- [DIRECTIONS FOR THIS TASK] Transcribe the records below from the first line to the line that includes "animais de estimação", inclusive, and omit the pictures.
· · ·
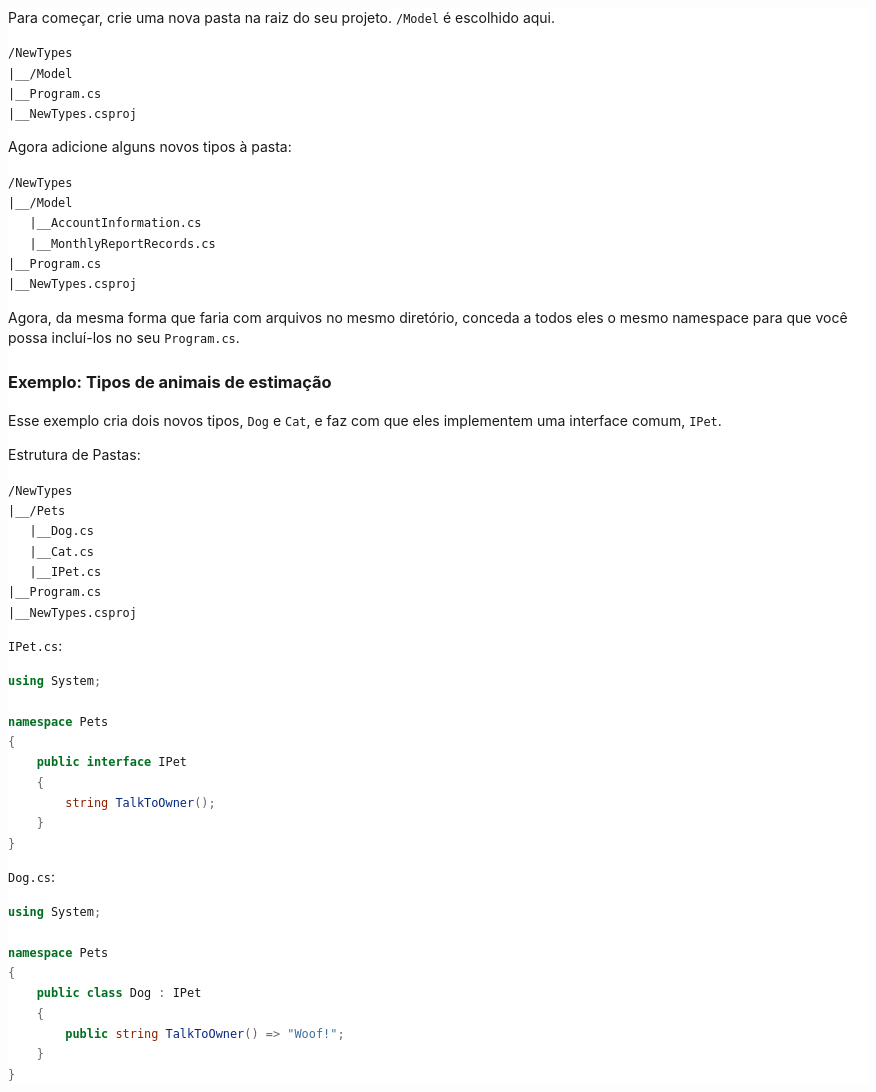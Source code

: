 Para começar, crie uma nova pasta na raiz do seu projeto. `/Model` é escolhido aqui.

```
/NewTypes
|__/Model
|__Program.cs
|__NewTypes.csproj
```

Agora adicione alguns novos tipos à pasta:

```
/NewTypes
|__/Model
   |__AccountInformation.cs
   |__MonthlyReportRecords.cs
|__Program.cs
|__NewTypes.csproj
```

Agora, da mesma forma que faria com arquivos no mesmo diretório, conceda a todos eles o mesmo namespace para que você possa incluí-los no seu `Program.cs`.

### <a name="example-pet-types"></a>Exemplo: Tipos de animais de estimação

Esse exemplo cria dois novos tipos, `Dog` e `Cat`, e faz com que eles implementem uma interface comum, `IPet`.

Estrutura de Pastas:

```
/NewTypes
|__/Pets
   |__Dog.cs
   |__Cat.cs
   |__IPet.cs
|__Program.cs
|__NewTypes.csproj
```

`IPet.cs`:
```csharp
using System;

namespace Pets
{
    public interface IPet
    {
        string TalkToOwner();
    }
}
```

`Dog.cs`:
```csharp
using System;

namespace Pets
{
    public class Dog : IPet
    {
        public string TalkToOwner() => "Woof!";
    }
}
```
· · ·
- [TASK SOLUTION]
Source code

: Para começar, crie uma nova pasta na raiz do seu projeto. `/Model` é escolhido aqui.

```
/NewTypes
|__/Model
|__Program.cs
|__NewTypes.csproj
```

Agora adicione alguns novos tipos à pasta:

```
/NewTypes
|__/Model
   |__AccountInformation.cs
   |__MonthlyReportRecords.cs
|__Program.cs
|__NewTypes.csproj
```

Agora, da mesma forma que faria com arquivos no mesmo diretório, conceda a todos eles o mesmo namespace para que você possa incluí-los no seu `Program.cs`.

### <a name="example-pet-types"></a>Exemplo: Tipos de animais de estimação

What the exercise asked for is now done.